Doing that requires clever prompting, classic editing, and the willingness to endure what Jake described as “fascinating and frustrating” swings between brilliance and disaster. Commercials work because they don’t demand rigid continuity. They can be abstract. Their visual logic is looser, and their emotional logic relies more on impact than on storytelling structure.
They also hide one of AI’s biggest current weaknesses: consistency. Beyond eight, twenty, or thirty seconds, keeping characters stable is still fragile. Commercials are short enough to brute-force it, and strange enough to let the chaos become an advantage.
Jake put it plainly: “Spec commercials are where it's at right now… as an advertisement for yourself that's going to get attention.”
The Veo3 Shift
A major part of the conversation revolved around Veo3, a model that has made a genuine leap in generative filmmaking—particularly in articulated speech. Historically, the workflow required generating silent video, then separate audio, then gluing them together with lip-sync software. Even when it worked, something always felt off. The body didn’t move like a person speaking. The head didn’t pivot. The chest didn’t rise. The uncanny valley remained intact.

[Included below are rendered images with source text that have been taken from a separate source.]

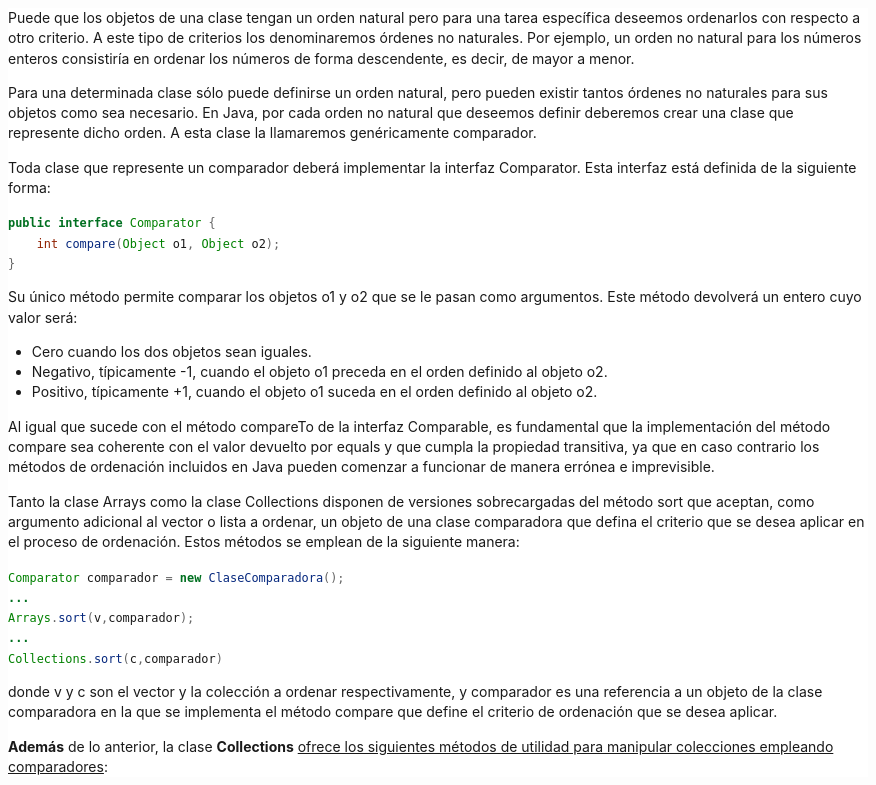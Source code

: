 Puede que los objetos de una clase tengan un orden natural pero para una tarea específica deseemos ordenarlos con respecto a
otro criterio. A este tipo de criterios los denominaremos órdenes no naturales. Por ejemplo, un orden no natural para los números
enteros consistiría en ordenar los números de forma descendente, es decir, de mayor a menor.
 
Para una determinada clase sólo puede definirse un orden natural, pero pueden existir tantos órdenes no naturales para sus objetos
como sea necesario. En Java, por cada orden no natural que deseemos definir deberemos crear una clase que represente dicho
orden. A esta clase la llamaremos genéricamente comparador.

Toda clase que represente un comparador deberá implementar la interfaz Comparator. Esta interfaz está definida de la siguiente
forma:
```java
public interface Comparator {
    int compare(Object o1, Object o2);
}
```
Su único método permite comparar los objetos o1 y o2 que se le pasan como argumentos. Este método devolverá un entero cuyo
valor será:

- Cero cuando los dos objetos sean iguales.
- Negativo, típicamente -1, cuando el objeto o1 preceda en el orden definido al objeto o2.
- Positivo, típicamente +1, cuando el objeto o1 suceda en el orden definido al objeto o2.

Al igual que sucede con el método  compareTo  de la interfaz  Comparable, es fundamental que la implementación del método
compare sea coherente con el valor devuelto por equals y que cumpla la propiedad transitiva, ya que en caso contrario los métodos
de ordenación incluidos en Java pueden comenzar a funcionar de manera errónea e imprevisible.

Tanto la clase  Arrays  como la clase  Collections  disponen de versiones sobrecargadas del método  sort  que aceptan, como
argumento adicional al vector o lista a ordenar, un objeto de una clase comparadora que defina el criterio que se desea aplicar en el
proceso de ordenación. Estos métodos se emplean de la siguiente manera:
```java
Comparator comparador = new ClaseComparadora();
...
Arrays.sort(v,comparador);
...
Collections.sort(c,comparador)
```

donde  v  y  c  son el vector y la colección a ordenar respectivamente, y  comparador  es una referencia a un objeto de la clase
comparadora en la que se implementa el método compare que define el criterio de ordenación que se desea aplicar.

**Además** de lo anterior, la clase  **Collections**  <u>ofrece los siguientes métodos de utilidad para manipular colecciones empleando
comparadores</u>:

Veo3 changed that by generating the performance, the face, the neck, the chest, and the voice all at once. As Jake described it, Veo3 “includes all of the ingredients of the person's movement,” unlike dubbing tools that isolate only the face.
Before Veo3’s latest update, there was a hard cap: eight seconds of articulated speech per clip. Anything longer required hacks and stitching. Now, with the introduction of image prompting, you can drop in a frame of two people and instruct: make the person on the right say this. It’s still not as strong as the model’s text-only generations, but it’s finally possible to create longer dialogue sequences with recognizably consistent characters.
As Robert summed up, “Sound is the most important part of video.”
Integrated audio allows integrated performance, and that’s what pulls a shot out of the valley of the uncanny.
The Quiet Feeling of Wrongness
Even with these improvements, the uncanny valley hasn’t evaporated. Jake described generating a scene with eight people. When focused on the main character, everything felt fine, until he realized four people at the edges of the frame were making the exact same expression, hands posed identically. Viewers may not consciously detect it, but “somewhere in the back of their brains they go, something about this image isn’t lining up.”
AI video often works beautifully on a phone screen. Move it to a large monitor or TV, and the seams show. Realism is rising, but inconsistency still whispers through the frame.
Emotion, Animation, and Why Humans Still Matter
Jake was clear about one emotional limit: “I still have yet to see an AI performance… that makes me feel a thing.” He’s been impressed plenty of times. But not moved.
Part of that might be awareness of the artifice. Part might be the slight coldness emerging whenever humans are rendered too realistically. Interestingly, animation may be the first domain AI fully cracks. Stylization gives audiences psychological permission to forgive imperfections. A cartoon character doesn’t need perfect micro-motions to evoke emotion. A photoreal person does.
Robert pointed out that recent AI film festivals have already leaned into tearjerker stories. “Animation offers a certain level of forgiveness,” Jake noted, big eyes, stylization, and implied effort allow audiences to accept emotional cues more freely.
Copyright Wars and “Safe” Models
The discussion moved naturally into the legal battles heating up across the industry. Disney is already in litigation with Midjourney over copyrighted characters appearing in outputs. The debate is thorny: if a user prompts “a Mickey Mouse-like character,” and a model reproduces something too close, whose fault is that?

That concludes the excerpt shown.